Due to our affinity for like-minded people, we seek out people like us to provide echo chambers for our own claims, claims that perpetuate themselves every time we hear them reverberated back to us. Carolina fans go to Inside Carolina while Duke fans go to The Devil’s Den. We are thus neuro-chemically confirmation bias addicts. Megan McArdle sums things up nicely below.

“We like studies and facts that confirm what we already believe, especially when what we believe is that we are nicer, smarter and more rational than other people. We especially like to hear that when we are engaged in some sort of bruising contest with those wicked troglodytes — say, for political and cultural control of the country we both inhabit. When we are presented with what seems to be evidence for these propositions, we don’t tend to investigate it too closely. The temptation is common to all political persuasions [and every branch of fandom], and it requires a constant mustering of will to resist it.”

Carolina fans, I’m looking at you. But I’m trying to look at myself too.

My youngest, a Berkeley grad who also played football at Cal (he’s number 46 in the video below, wherein the team belts out “Bear Territory” in the locker room upon winning the 112th Big Game in 2009 after a late interception of Andrew Luck preserved the Bears’ win), made a telling comment about this tendency, made only half in jest: “I think you’re 100 percent right, except in regards to Stanfurd [those familiar with the rivalry will surely recognize that this spelling is not a typo]. Cal fans aren’t irrational at all about them.”

As a Duke fan, I’m resigned to the reality that lots of people (and especially those wearing the wrong shade of blue) are going to think that Coach K is evil, that Duke gets all the calls and that the Cameron Crazies are a bunch of over-privileged poseurs no matter what a truly objective analysis (more here) of the facts might show. It’s both human as well as all but inevitable (and especially tonight).

Even though our irrationality hurts us in many areas of life, I’ll even go so far as to say that it’s perfectly okay to be utterly irrational about your favorite team. We’re fans — as in fanatics — after all. And one more thing. Go Duke (and go to hell Carolina).

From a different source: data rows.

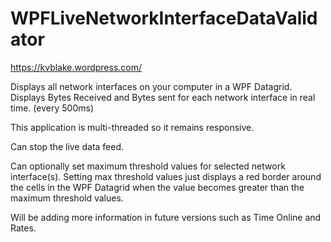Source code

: # WPFLiveNetworkInterfaceDataValidator

https://kvblake.wordpress.com/


Displays all network interfaces on your computer in a WPF Datagrid.
Displays Bytes Received and Bytes sent for each network interface in real time. (every 500ms)

This application is multi-threaded so it remains responsive.

Can stop the live data feed.

Can optionally set maximum threshold values for selected network interface(s).
Setting max threshold values just displays a red border around the cells in the WPF Datagrid when the value becomes greater than
the maximum threshold values.

Will be adding more information in future versions such as Time Online and Rates.


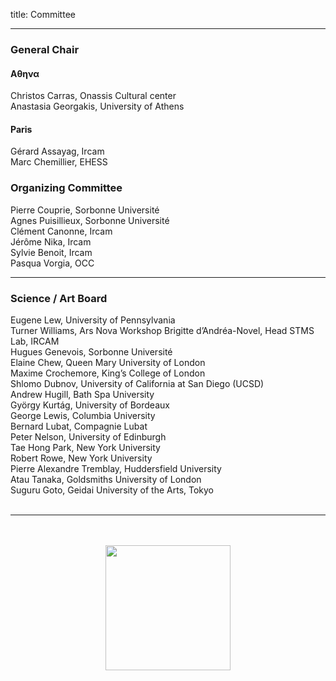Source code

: title: Committee

---

###  General Chair

#### &Alpha;&theta;&eta;&nu;&alpha;
Christos Carras, Onassis Cultural center  
Anastasia Georgakis, University of Athens  

#### Paris
Gérard Assayag, Ircam  
Marc Chemillier, EHESS  


### Organizing Committee

Pierre Couprie, Sorbonne Université  
Agnes Puisillieux, Sorbonne Université  
Clément Canonne, Ircam  
Jérôme Nika, Ircam  
Sylvie Benoit, Ircam  
Pasqua Vorgia, OCC  
 
---

### Science / Art  Board

Eugene Lew, University of Pennsylvania  
Turner Williams, Ars Nova Workshop 
Brigitte d’Andréa-Novel, Head STMS Lab, IRCAM  
Hugues Genevois, Sorbonne Université  
Elaine Chew, Queen Mary University of London  
Maxime Crochemore, King’s College of London  
Shlomo Dubnov, University of California at San Diego (UCSD)  
Andrew Hugill, Bath Spa University  
György Kurtág, University of Bordeaux   
George Lewis, Columbia University   
Bernard Lubat, Compagnie Lubat    
Peter Nelson, University of Edinburgh    
Tae Hong Park, New York University    
Robert Rowe, New York University    
Pierre Alexandre Tremblay, Huddersfield University    
Atau Tanaka, Goldsmiths University of London  
Suguru Goto, Geidai University of the Arts, Tokyo  
<br>

---

<p align="center">
   <br><br>
   <img src="../images/IKPoster_frag9.png" width="200">
   <br><br>
</p>
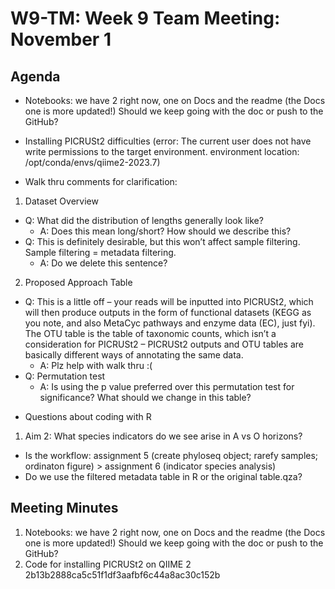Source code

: # W9-TM: Week 9 Team Meeting: November 1

## Agenda
* Notebooks: we have 2 right now, one on Docs and the readme (the Docs one is more updated!) Should we keep going with the doc or push to the GitHub?
* Installing PICRUSt2 difficulties (error: The current user does not have write permissions to the target environment.
  environment location: /opt/conda/envs/qiime2-2023.7)

* Walk thru comments for clarification:
1. Dataset Overview
- Q: What did the distribution of lengths generally look like? 
  - A: Does this mean long/short? How should we describe this?
- Q: This is definitely desirable, but this won’t affect sample filtering. Sample filtering = metadata filtering. 
  - A: Do we delete this sentence?
2. Proposed Approach Table
- Q: This is a little off – your reads will be inputted into PICRUSt2, which will then produce outputs in the form of functional datasets (KEGG as you note, and also MetaCyc pathways and enzyme data (EC), just fyi). The OTU table is the table of taxonomic counts, which isn’t a consideration for PICRUSt2 – PICRUSt2 outputs and OTU tables are basically different ways of annotating the same data. 
  - A: Plz help with walk thru :( 
- Q: Permutation test
  - A: Is using the p value preferred over this permutation test for significance? What should we change in this table?
  
* Questions about coding with R
1. Aim 2: What species indicators do we see arise in A vs O horizons?
  - Is the workflow: assignment 5 (create phyloseq object; rarefy samples; ordinaton figure) > assignment 6 (indicator species analysis)
  - Do we use the filtered metadata table in R or the original table.qza?

## Meeting Minutes
1. Notebooks: we have 2 right now, one on Docs and the readme (the Docs one is more updated!) Should we keep going with the doc or push to the GitHub?
2. Code for installing PICRUSt2 on QIIME 2
2b13b2888ca5c51f1df3aafbf6c44a8ac30c152b
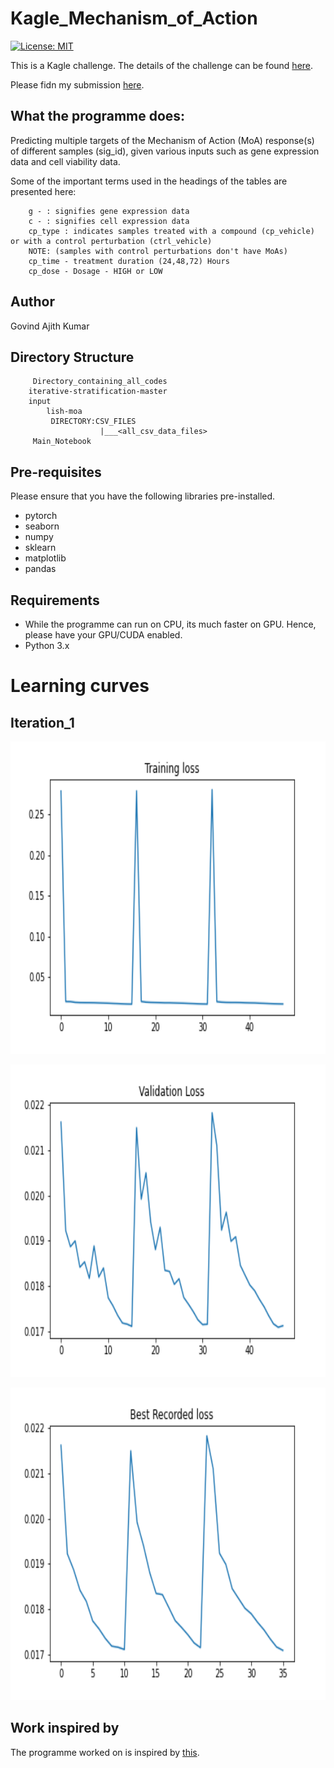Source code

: # Kagle_Mechanism_of_Action

[![License: MIT](https://img.shields.io/badge/License-MIT-yellow.svg)](https://opensource.org/licenses/MIT)

This is a Kagle challenge. The details of the challenge can be found [here](https://www.kaggle.com/c/lish-moa/overview).


Please fidn my submission [here](https://www.kaggle.com/govindajith/draft-1).
## What the programme does:

Predicting multiple targets of the Mechanism of Action (MoA) response(s) of different samples (sig_id), given various inputs such as gene expression data and cell viability data.

Some of the important terms used in the headings of the tables are presented here:
    
	    g - : signifies gene expression data
	    c - : signifies cell expression data
	    cp_type : indicates samples treated with a compound (cp_vehicle) or with a control perturbation (ctrl_vehicle)
	    NOTE: (samples with control perturbations don't have MoAs)
	    cp_time - treatment duration (24,48,72) Hours
	    cp_dose - Dosage - HIGH or LOW

## Author

Govind Ajith Kumar 

## Directory Structure

		 Directory_containing_all_codes
		iterative-stratification-master
		input
			lish-moa
			 DIRECTORY:CSV_FILES
					    |___<all_csv_data_files>
		 Main_Notebook

## Pre-requisites

Please ensure that you have the following libraries pre-installed.

 - pytorch
 - seaborn
 - numpy
 - sklearn
 - matplotlib
 - pandas

## Requirements

 - While the programme can run on CPU, its much faster on GPU. Hence, please have your GPU/CUDA enabled.
 - Python 3.x

# Learning curves

## Iteration_1
<p align="center">
  <img  height="500" src="images/train_loss_list.png">
</p>

<p align="center">
  <img  height="500" src="images/valid_loss_list.png">
</p>

<p align="center">
  <img  height="500" src="images/best_loss_list.png">
</p>

## Work inspired by

The programme worked on is inspired by [this](https://www.kaggle.com/utkukubilay/pytorch-moa-0-01867).


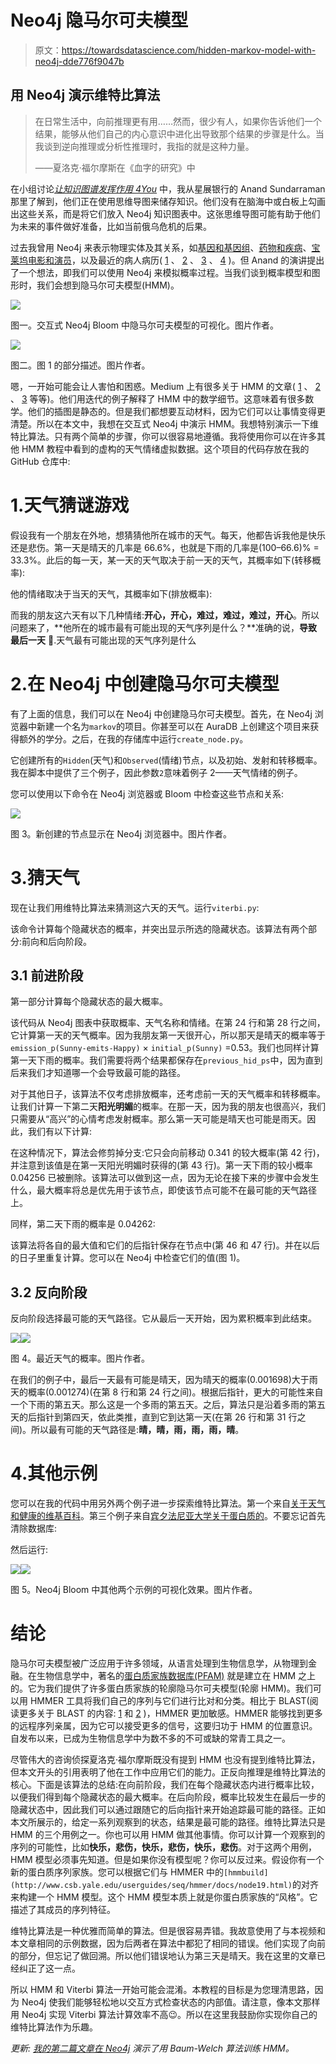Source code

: # Neo4j 隐马尔可夫模型

> 原文：<https://towardsdatascience.com/hidden-markov-model-with-neo4j-dde776f9047b>

## 用 Neo4j 演示维特比算法

> 在日常生活中，向前推理更有用……然而，很少有人，如果你告诉他们一个结果，能够从他们自己的内心意识中进化出导致那个结果的步骤是什么。当我谈到逆向推理或分析性推理时，我指的就是这种力量。
> 
> ——夏洛克·福尔摩斯在《血字的研究》中

在小组讨论[*让知识图谱发挥作用 4You*](https://go.neo4j.com/wbr-220222-putting-knowledge-graphs-to-work4you-apac-on-demand.html) 中，我从星展银行的 Anand Sundarraman 那里了解到，他们正在使用思维导图来储存知识。他们没有在脑海中或白板上勾画出这些关系，而是将它们放入 Neo4j 知识图表中。这张思维导图可能有助于他们为未来的事件做好准备，比如当前俄乌危机的后果。

过去我曾用 Neo4j 来表示物理实体及其关系，如[基因和基因组](https://medium.com/geekculture/analyzing-genomes-in-a-graph-database-27a45faa0ae8)、[药物和疾病](/neo4j-for-diseases-959dffb5b479)、[宝莱坞电影和演员](https://medium.com/p/5ceb371031f1)，以及最近的病人病历( [1](/doctor-ai-an-ai-powered-virtual-voice-assistant-for-health-care-8c09af65aabb) 、 [2](https://medium.com/p/cc21765fa8a6) 、 [3](https://medium.com/p/1396d1cd6fa5) 、 [4](https://medium.com/p/b63b10d67bf4) )。但 Anand 的演讲提出了一个想法，即我们可以使用 Neo4j 来模拟概率过程。当我们谈到概率模型和图形时，我们会想到隐马尔可夫模型(HMM)。

![](img/28888a5d651ec32c9000f6ab9ad6f828.png)

图一。交互式 Neo4j Bloom 中隐马尔可夫模型的可视化。图片作者。

![](img/fdc6b698664c399f71e78d4e84453df3.png)

图二。图 1 的部分描述。图片作者。

嗯，一开始可能会让人害怕和困惑。Medium 上有很多关于 HMM 的文章( [1](https://medium.com/towards-data-science/how-to-build-a-poisson-hidden-markov-model-using-python-and-statsmodels-f7aa3f46f847) 、 [2](https://medium.com/@kangeugine/hidden-markov-model-7681c22f5b9) 、 [3](https://jonathan-hui.medium.com/machine-learning-hidden-markov-model-hmm-31660d217a61) 等等)。他们用迭代的例子解释了 HMM 中的数学细节。这意味着有很多数学。他们的插图是静态的。但是我们都想要互动材料，因为它们可以让事情变得更清楚。所以在本文中，我想在交互式 Neo4j 中演示 HMM。我想特别演示一下维特比算法。只有两个简单的步骤，你可以很容易地遵循。我将使用你可以在许多其他 HMM 教程中看到的虚构的天气情绪虚拟数据。这个项目的代码存放在我的 GitHub 仓库中:

[](https://github.com/dgg32/markov_neo4j)  

# 1.天气猜谜游戏

假设我有一个朋友在外地，想猜猜他所在城市的天气。每天，他都告诉我他是快乐还是悲伤。第一天是晴天的几率是 66.6%，也就是下雨的几率是(100–66.6)% = 33.3%。此后的每一天，某一天的天气取决于前一天的天气，其概率如下(转移概率):

他的情绪取决于当天的天气，其概率如下(排放概率):

而我的朋友这六天有以下几种情绪:**开心，开心，难过，难过，难过，开心**。所以问题来了，**他所在的城市最有可能出现的天气序列是什么？**准确的说，**导致最后一天** 🥵.天气最有可能出现的天气序列是什么

# 2.在 Neo4j 中创建隐马尔可夫模型

有了上面的信息，我们可以在 Neo4j 中创建隐马尔可夫模型。首先，在 Neo4j 浏览器中新建一个名为`markov`的项目。你甚至可以在 AuraDB 上创建这个项目来获得额外的学分。之后，在我的存储库中运行`create_node.py`。

它创建所有的`Hidden`(天气)和`Observed`(情绪)节点，以及初始、发射和转移概率。我在脚本中提供了三个例子，因此参数`2`意味着例子 2——天气情绪的例子。

您可以使用以下命令在 Neo4j 浏览器或 Bloom 中检查这些节点和关系:

![](img/01c956d7becc9d8e1496c3a25654cadf.png)

图 3。新创建的节点显示在 Neo4j 浏览器中。图片作者。

# 3.猜天气

现在让我们用维特比算法来猜测这六天的天气。运行`viterbi.py`:

该命令计算每个隐藏状态的概率，并突出显示所选的隐藏状态。该算法有两个部分:前向和后向阶段。

## 3.1 前进阶段

第一部分计算每个隐藏状态的最大概率。

该代码从 Neo4j 图表中获取概率、天气名称和情绪。在第 24 行和第 28 行之间，它计算第一天的天气概率。因为我朋友第一天很开心，所以那天是晴天的概率等于`emission_p(Sunny-emits-Happy)` × `initial_p(Sunny)` =0.53。我们也同样计算第一天下雨的概率。我们需要将两个结果都保存在`previous_hid_ps`中，因为直到后来我们才知道哪一个会导致最可能的路径。

对于其他日子，该算法不仅考虑排放概率，还考虑前一天的天气概率和转移概率。让我们计算一下第二天**阳光明媚**的概率。在那一天，因为我的朋友也很高兴，我们只需要从“高兴”的心情考虑发射概率。那么第一天可能是晴天也可能是雨天。因此，我们有以下计算:

在这种情况下，算法会修剪掉分支:它只会向前移动 0.341 的较大概率(第 42 行)，并注意到该值是在第一天阳光明媚时获得的(第 43 行)。第一天下雨的较小概率 0.04256 已被删除。该算法可以做到这一点，因为无论在接下来的步骤中会发生什么，最大概率将总是优先用于该节点，即使该节点可能不在最可能的天气路径上。

同样，第二天下雨的概率是 0.04262:

该算法将各自的最大值和它们的后指针保存在节点中(第 46 和 47 行)。并在以后的日子里重复计算。您可以在 Neo4j 中检查它们的值(图 1)。

## 3.2 反向阶段

反向阶段选择最可能的天气路径。它从最后一天开始，因为累积概率到此结束。

![](img/4af32f8964c707c657b07919cff03882.png)![](img/0624fb002d4fcddd192217bc75fda2cb.png)

图 4。最近天气的概率。图片作者。

在我们的例子中，最后一天最有可能是晴天，因为晴天的概率(0.001698)大于雨天的概率(0.001274)(在第 8 行和第 24 行之间)。根据后指针，更大的可能性来自一个下雨的第五天。那么这是一个多雨的第五天。之后，算法只是沿着多雨的第五天的后指针到第四天，依此类推，直到它到达第一天(在第 26 行和第 31 行之间)。所以最有可能的天气路径是:**晴，晴，雨，雨，雨，晴**。

# 4.其他示例

您可以在我的代码中用另外两个例子进一步探索维特比算法。第一个来自[关于天气和健康的维基百科](https://en.wikipedia.org/wiki/Viterbi_algorithm)。第三个例子来自[宾夕法尼亚大学关于蛋白质的](https://www.cis.upenn.edu/~cis262/notes/Example-Viterbi-DNA.pdf)。不要忘记首先清除数据库:

然后运行:

![](img/e8825a8913af18af9c1297c0895e64ed.png)![](img/382aa679c0debc3e2532d655d186ec3a.png)

图 5。Neo4j Bloom 中其他两个示例的可视化效果。图片作者。

# 结论

隐马尔可夫模型被广泛应用于许多领域，从语言处理到生物信息学，从物理到金融。在生物信息学中，著名的[蛋白质家族数据库(PFAM)](http://pfam.xfam.org/) 就是建立在 HMM 之上的。它为我们提供了许多蛋白质家族的轮廓隐马尔可夫模型(轮廓 HMM)。我们可以用 HMMER 工具将我们自己的序列与它们进行比对和分类。相比于 BLAST(阅读更多关于 BLAST 的内容: [1](https://medium.com/p/8239a45d8116) 和 [2](https://medium.com/p/3b35b29afde7) )，HMMER 更加敏感。HMMER 能够找到更多的远程序列亲属，因为它可以接受更多的信号，这要归功于 HMM 的位置意识。自发布以来，已成为生物信息学中为数不多的不可或缺的常青工具之一。

尽管伟大的咨询侦探夏洛克·福尔摩斯既没有提到 HMM 也没有提到维特比算法，但本文开头的引用表明了他在工作中应用它们的能力。正反向推理是维特比算法的核心。下面是该算法的总结:在向前阶段，我们在每个隐藏状态内进行概率比较，以便我们得到每个隐藏状态的最大概率。在后向阶段，概率比较发生在最后一步的隐藏状态中，因此我们可以通过跟随它的后向指针来开始追踪最可能的路径。正如本文所展示的，给定一系列观察到的状态，结果是最可能的路径。维特比算法只是 HMM 的三个用例之一。你也可以用 HMM 做其他事情。你可以计算一个观察到的序列的可能性，比如**快乐，悲伤，快乐，悲伤，快乐，悲伤**。对于这两个用例，HMM 模型必须事先知道。但是如果你没有模型呢？你可以反过来。假设你有一个新的蛋白质序列家族。您可以根据它们与 HMMER 中的`[hmmbuild](http://www.csb.yale.edu/userguides/seq/hmmer/docs/node19.html)`的对齐来构建一个 HMM 模型。这个 HMM 模型本质上就是你蛋白质家族的“风格”。它描述了其成员的序列特征。

维特比算法是一种优雅而简单的算法。但是很容易弄错。我故意使用了与本视频和本文章相同的示例数据，因为后两者在算法中都犯了相同的错误。他们实现了向前的部分，但忘记了做回溯。所以他们错误地认为第三天是晴天。我在这里的文章已经纠正了这一点。

所以 HMM 和 Viterbi 算法一开始可能会混淆。本教程的目标是为您理清思路，因为 Neo4j 使我们能够轻松地以交互方式检查状态的内部值。请注意，像本文那样用 Neo4j 实现 Viterbi 算法计算效率不高😉。所以在这里我鼓励你实现你自己的维特比算法作为乐趣。

*更新:* [*我的第二篇文章在 Neo4j*](https://dgg32.medium.com/train-a-hidden-markov-model-with-neo4j-a5547c9eb0d4) *演示了用 Baum-Welch 算法训练 HMM。*

[](https://dgg32.medium.com/membership)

6 thoughts on “Carolina Crazy

  1. Given that UNC is responsible for the most egregious basketball/football eligibility scam in NCAA history, why does this game still matter? To celebrate cheating? Duke may play dirty, (Allen), but to my knowledge, Duke’s never dishonored the sport during the reign of Coach K. Hate him, love him; the man has integrity … unlike the unethical bunch eight miles down 15-501.

  2. Saw the game – thanks for sending the email – it was a great game! The Nebraska/Wisconsin game was great too!

    Happy Friday – It’s been a while since the latest DOL update- at least an hour or so – I heard it is on hold until the wall is completed, which happens after Nordstroms promotes Ivanka to merchandise queen – did you hear the same?

    Just trying to see if I can have vendors pay for lunches, dinners, trips to Cancun or cars – just kidding of course – thanks for all the updates- if you’re a Duke alumni, congratulations – great game!